Rather than get into white tower arguments, here's a solution that has worked very well for me on real world problems.

Building a database from scratch can be summarised as managing sql scripts.

DBdeploy is a tool that will check the current state of a database - e.g. what scripts have been previously run against it, what scripts are available to be run and therefore what scripts are needed to be run.

It will then collate all the needed scripts together and run them. It then records which scripts have been run.

It's not the prettiest tool or the most complex - but with careful management it can work very well. It's open source and easily extensible. Once the running of the scripts is handled nicely adding some extra components such as a shell script that checks out the latest scripts and runs dbdeploy against a particular instance is easily achieved.

See a good introduction here:

http://code.google.com/p/dbdeploy/wiki/GettingStarted

Pablojim
A: 

You might find that Liquibase handles a lot of what you're looking for.

David Plumpton
+3  A: 

I basically agree with every answer given by van. Fore more insight, my baseline for database management is K. Scott Allen series (a must read, IMHO. And Jeff's opinion too it seems).

  • Database objects can always be rebuilt from scratch by launching a single SQL file (that can itself call other SQL files) : Create.sql. This can include static data insertion (lists...).
  • The SQL scripts are parameterized so that no environment-dependent and/or sensitive information is stored in plain files.
  • I use a custom batch file to launch Create.sql : Create.cmd. Its goal is mainly to check for pre-requisites (tools, environment variables...) and send parameters to the SQL script. It can also bulk-load static data from CSV files for performance issues.
  • Typically, system user credentials would be passed as a parameter to the Create.cmd file.
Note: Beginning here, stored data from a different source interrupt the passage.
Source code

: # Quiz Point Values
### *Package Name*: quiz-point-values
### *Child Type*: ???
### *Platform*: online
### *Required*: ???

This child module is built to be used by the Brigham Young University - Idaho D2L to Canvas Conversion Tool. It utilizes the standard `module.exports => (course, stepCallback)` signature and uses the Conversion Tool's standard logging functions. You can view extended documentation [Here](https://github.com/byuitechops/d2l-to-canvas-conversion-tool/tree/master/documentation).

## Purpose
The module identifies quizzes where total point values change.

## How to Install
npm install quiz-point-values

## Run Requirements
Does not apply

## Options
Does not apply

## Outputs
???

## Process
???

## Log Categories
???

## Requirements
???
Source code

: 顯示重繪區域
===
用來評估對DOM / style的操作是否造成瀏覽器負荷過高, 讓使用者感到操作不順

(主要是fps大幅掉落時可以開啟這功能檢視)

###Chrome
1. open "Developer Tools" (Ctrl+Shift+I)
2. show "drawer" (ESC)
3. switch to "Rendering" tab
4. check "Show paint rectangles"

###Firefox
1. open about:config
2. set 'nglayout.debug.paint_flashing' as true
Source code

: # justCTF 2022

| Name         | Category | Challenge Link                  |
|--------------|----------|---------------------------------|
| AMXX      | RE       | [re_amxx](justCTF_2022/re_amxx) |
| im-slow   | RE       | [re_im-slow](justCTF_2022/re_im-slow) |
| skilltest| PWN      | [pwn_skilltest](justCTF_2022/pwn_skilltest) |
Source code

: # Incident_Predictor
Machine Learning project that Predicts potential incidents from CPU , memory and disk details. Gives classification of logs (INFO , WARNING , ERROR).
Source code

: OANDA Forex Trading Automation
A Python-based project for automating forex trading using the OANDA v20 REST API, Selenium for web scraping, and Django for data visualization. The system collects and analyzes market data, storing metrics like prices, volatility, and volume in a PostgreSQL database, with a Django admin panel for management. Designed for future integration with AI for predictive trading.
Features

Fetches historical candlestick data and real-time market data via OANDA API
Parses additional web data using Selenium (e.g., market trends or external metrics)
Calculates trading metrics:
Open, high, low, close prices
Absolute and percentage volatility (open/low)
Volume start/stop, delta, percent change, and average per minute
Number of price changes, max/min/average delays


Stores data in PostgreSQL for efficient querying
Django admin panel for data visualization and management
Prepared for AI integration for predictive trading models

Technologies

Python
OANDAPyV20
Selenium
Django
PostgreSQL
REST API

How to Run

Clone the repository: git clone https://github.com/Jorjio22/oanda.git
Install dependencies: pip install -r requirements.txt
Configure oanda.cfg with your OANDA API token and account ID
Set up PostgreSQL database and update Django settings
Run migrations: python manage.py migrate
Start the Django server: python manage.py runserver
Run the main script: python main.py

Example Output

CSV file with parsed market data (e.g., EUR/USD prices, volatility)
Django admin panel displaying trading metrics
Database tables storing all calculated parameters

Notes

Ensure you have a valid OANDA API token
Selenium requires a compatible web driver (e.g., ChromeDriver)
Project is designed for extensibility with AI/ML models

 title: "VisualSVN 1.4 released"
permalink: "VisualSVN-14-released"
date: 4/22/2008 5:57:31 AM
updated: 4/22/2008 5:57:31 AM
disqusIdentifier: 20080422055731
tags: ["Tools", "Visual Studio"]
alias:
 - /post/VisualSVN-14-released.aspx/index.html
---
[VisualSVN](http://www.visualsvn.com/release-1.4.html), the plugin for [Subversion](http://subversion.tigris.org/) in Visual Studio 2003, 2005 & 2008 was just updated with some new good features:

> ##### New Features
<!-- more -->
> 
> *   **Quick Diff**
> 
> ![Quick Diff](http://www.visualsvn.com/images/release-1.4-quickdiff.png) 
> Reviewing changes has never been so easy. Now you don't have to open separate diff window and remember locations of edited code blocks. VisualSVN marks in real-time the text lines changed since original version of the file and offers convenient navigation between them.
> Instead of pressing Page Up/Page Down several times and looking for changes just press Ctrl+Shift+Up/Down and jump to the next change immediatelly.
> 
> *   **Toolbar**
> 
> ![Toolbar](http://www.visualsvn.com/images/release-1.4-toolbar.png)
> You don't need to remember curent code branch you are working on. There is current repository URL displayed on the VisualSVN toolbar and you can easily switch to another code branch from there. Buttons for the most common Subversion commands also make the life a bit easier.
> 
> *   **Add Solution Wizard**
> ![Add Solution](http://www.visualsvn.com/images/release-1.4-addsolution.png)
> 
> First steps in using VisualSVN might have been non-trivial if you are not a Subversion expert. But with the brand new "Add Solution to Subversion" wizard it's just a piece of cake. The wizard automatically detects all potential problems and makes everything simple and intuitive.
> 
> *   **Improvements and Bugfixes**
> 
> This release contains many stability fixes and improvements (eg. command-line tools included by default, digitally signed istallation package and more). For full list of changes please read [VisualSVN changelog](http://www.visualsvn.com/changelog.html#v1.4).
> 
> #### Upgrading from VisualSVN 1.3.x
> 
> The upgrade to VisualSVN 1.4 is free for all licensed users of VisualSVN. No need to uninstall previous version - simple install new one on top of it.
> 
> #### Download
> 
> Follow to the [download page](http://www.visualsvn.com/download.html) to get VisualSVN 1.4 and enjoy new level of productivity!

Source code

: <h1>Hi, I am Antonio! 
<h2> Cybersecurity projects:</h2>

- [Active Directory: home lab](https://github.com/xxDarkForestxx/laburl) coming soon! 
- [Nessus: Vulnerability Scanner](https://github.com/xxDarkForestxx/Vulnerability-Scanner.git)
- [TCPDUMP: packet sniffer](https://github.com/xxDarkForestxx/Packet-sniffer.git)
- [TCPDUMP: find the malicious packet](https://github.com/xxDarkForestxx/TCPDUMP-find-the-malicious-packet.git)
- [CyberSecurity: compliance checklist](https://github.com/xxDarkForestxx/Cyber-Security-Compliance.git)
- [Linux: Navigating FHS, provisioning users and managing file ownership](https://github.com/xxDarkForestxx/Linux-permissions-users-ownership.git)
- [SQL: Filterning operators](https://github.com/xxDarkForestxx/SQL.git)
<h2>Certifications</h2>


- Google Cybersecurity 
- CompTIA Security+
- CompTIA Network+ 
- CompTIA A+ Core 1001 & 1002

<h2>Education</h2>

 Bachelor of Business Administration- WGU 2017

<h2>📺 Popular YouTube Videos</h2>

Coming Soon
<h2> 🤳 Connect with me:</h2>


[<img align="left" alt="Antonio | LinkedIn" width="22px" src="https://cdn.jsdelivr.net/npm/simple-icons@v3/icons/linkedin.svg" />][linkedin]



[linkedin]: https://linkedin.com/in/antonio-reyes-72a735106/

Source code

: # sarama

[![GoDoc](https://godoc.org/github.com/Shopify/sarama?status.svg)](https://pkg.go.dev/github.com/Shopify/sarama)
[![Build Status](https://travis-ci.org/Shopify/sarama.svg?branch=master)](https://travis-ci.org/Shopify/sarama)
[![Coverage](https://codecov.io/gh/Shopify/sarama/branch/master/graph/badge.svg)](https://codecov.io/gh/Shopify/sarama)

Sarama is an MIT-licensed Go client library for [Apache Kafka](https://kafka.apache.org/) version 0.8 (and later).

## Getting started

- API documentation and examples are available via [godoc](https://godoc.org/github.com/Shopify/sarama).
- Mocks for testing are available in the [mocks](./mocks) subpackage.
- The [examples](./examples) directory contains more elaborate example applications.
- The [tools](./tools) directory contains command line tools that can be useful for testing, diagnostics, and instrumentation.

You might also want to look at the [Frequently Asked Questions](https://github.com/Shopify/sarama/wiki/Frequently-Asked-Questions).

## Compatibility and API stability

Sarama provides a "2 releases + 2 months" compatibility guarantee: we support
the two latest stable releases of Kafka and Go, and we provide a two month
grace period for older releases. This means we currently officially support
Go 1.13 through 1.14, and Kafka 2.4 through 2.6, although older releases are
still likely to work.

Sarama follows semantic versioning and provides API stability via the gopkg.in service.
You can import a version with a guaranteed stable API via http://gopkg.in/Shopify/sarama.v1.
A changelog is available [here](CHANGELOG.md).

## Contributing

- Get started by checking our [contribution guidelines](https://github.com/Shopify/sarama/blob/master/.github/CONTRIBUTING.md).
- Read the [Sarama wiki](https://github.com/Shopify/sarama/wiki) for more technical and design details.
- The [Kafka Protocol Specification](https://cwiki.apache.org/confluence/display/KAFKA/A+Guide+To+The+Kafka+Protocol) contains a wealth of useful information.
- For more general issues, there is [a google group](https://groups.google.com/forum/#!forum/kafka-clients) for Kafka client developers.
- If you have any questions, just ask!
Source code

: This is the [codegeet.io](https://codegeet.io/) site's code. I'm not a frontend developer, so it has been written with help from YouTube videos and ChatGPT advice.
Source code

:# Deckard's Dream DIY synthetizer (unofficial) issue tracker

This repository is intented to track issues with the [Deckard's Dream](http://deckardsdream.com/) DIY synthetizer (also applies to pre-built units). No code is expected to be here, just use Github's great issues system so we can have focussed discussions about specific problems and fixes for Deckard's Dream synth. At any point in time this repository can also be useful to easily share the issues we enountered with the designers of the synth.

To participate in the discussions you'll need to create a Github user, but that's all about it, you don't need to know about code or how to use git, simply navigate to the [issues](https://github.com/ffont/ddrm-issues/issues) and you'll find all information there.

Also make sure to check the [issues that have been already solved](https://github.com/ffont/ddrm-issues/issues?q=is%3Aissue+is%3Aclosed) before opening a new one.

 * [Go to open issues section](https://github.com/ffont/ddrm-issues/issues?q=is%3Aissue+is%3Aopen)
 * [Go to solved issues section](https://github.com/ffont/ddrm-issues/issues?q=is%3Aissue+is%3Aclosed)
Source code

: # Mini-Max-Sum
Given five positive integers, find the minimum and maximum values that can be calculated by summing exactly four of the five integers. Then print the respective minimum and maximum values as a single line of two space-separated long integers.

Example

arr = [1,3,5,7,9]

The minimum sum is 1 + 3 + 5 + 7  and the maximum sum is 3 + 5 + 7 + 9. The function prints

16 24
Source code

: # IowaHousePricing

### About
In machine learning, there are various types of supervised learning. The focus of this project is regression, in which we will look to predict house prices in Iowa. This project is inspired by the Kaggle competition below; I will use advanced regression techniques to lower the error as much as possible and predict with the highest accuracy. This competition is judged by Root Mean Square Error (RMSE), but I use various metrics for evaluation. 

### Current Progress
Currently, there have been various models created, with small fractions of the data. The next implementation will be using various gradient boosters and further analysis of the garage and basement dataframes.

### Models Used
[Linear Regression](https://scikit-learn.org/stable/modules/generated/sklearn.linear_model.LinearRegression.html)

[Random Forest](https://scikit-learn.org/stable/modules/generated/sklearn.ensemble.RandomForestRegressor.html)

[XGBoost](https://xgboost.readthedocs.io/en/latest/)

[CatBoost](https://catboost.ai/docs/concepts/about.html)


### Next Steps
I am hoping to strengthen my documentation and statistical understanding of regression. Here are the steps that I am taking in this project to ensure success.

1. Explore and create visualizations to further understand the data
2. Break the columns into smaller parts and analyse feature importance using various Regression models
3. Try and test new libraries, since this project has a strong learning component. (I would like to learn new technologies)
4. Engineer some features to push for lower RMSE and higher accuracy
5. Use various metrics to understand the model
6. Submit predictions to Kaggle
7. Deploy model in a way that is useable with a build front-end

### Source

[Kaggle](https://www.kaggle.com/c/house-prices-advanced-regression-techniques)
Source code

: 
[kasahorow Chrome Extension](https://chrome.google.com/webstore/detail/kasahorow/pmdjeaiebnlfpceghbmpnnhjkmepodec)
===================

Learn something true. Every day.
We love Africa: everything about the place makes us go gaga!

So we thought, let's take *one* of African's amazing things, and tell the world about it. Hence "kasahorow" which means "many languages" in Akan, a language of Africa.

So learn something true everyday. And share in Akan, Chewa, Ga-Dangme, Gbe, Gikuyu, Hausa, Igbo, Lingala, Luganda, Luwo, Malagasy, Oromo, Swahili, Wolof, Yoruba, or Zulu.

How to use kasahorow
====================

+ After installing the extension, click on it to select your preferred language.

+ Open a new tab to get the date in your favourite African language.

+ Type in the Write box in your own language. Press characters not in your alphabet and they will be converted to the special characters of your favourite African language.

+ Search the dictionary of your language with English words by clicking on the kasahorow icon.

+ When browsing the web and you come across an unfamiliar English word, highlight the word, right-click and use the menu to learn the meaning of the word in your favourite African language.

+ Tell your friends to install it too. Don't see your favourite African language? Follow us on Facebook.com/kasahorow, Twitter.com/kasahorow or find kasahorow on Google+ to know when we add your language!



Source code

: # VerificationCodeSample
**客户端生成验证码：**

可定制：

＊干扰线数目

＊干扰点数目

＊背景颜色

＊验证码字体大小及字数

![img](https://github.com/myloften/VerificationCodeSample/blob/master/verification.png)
IMHO, dynamic data loading should require another step, depending on your environment. Developers will want to load their database with test, junk or no data at all, while at the other end production managers will want to load production data. I would consider storing test data in source control as well (to ease unit testing, for instance).

Once the first version of the database has been put into production, you will need not only build scripts (mainly for developers), but also upgrade scripts (based on the same principles) :

  • There must be a way to retrieve the version from the database (I use a stored procedure, but a table would do as well).
  • Before releasing a new version, I create an Upgrade.sql file (that can call other ones) that allows upgrading version N-1 to version N (N being the version being released). I store this script under a folder named N-1.
  • I have a batch file that does the upgrade : Upgrade.cmd. It can retrieve the current version (CV) of the database via a simple SELECT statement, launch the Upgrade.sql script stored under the CV folder, and loop until no folder is found. This way, you can automatically upgrade from, say, N-3 to N.

Problems with this are :

  • It is difficult to automatically compare database schemas, depending on database vendors. This can lead to incomplete upgrade scripts.
  • Every change to the production environment (usually by DBAs for performance tuning) should find its way to the source control as well. To make sure of this, it is usually possible to log every modification to the database via a trigger. This log is reset after every upgrade.
  • More ideally, though, DBA initiated changes should be part of the release/upgrade process when possible.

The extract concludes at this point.